(Directions for this task)
Would you restate each entry word for word, omitting the pictures?

(Source texts of formatted documents)
══════════

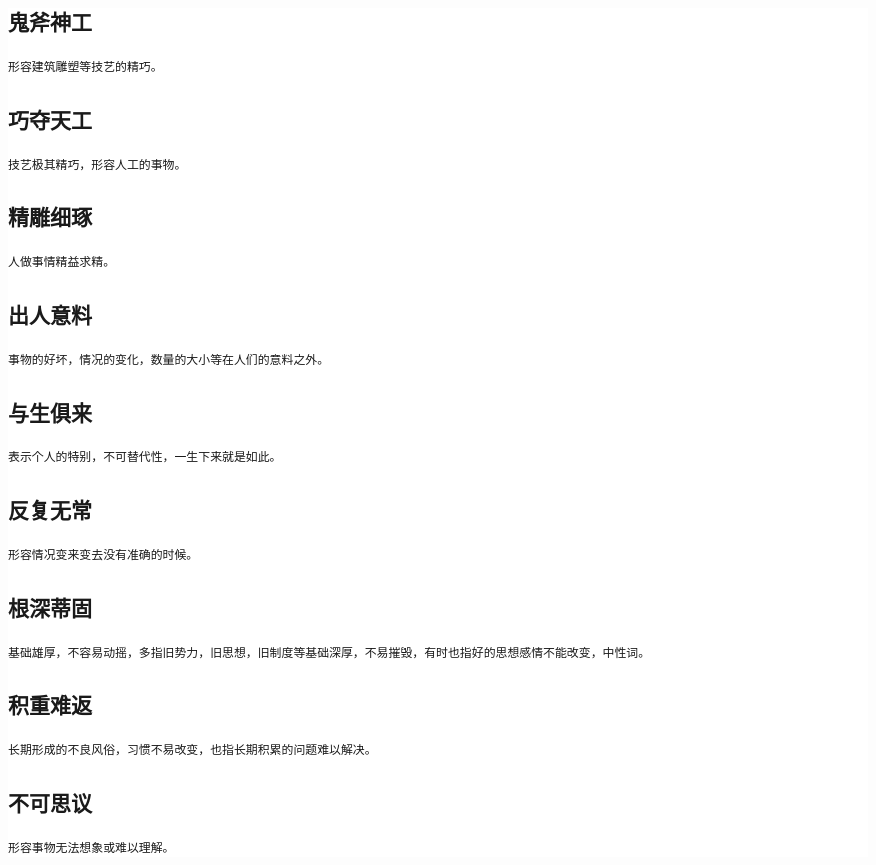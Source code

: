 ## 鬼斧神工

```
形容建筑雕塑等技艺的精巧。
```

## 巧夺天工

```
技艺极其精巧，形容人工的事物。
```

## 精雕细琢

```
人做事情精益求精。
```

## 出人意料

```
事物的好坏，情况的变化，数量的大小等在人们的意料之外。
```

## 与生俱来

```
表示个人的特别，不可替代性，一生下来就是如此。
```

## 反复无常

```
形容情况变来变去没有准确的时候。
```

## 根深蒂固

```
基础雄厚，不容易动摇，多指旧势力，旧思想，旧制度等基础深厚，不易摧毁，有时也指好的思想感情不能改变，中性词。
```

## 积重难返

```
长期形成的不良风俗，习惯不易改变，也指长期积累的问题难以解决。
```

## 不可思议

```
形容事物无法想象或难以理解。
```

══════════

(Worked solution)
Source code

: ## 鬼斧神工

```
形容建筑雕塑等技艺的精巧。
```

## 巧夺天工

```
技艺极其精巧，形容人工的事物。
```

## 精雕细琢

```
人做事情精益求精。
```

## 出人意料

```
事物的好坏，情况的变化，数量的大小等在人们的意料之外。
```

## 与生俱来

```
表示个人的特别，不可替代性，一生下来就是如此。
```

## 反复无常

```
形容情况变来变去没有准确的时候。
```

## 根深蒂固

```
基础雄厚，不容易动摇，多指旧势力，旧思想，旧制度等基础深厚，不易摧毁，有时也指好的思想感情不能改变，中性词。
```

## 积重难返

```
长期形成的不良风俗，习惯不易改变，也指长期积累的问题难以解决。
```

## 不可思议

```
形容事物无法想象或难以理解。
```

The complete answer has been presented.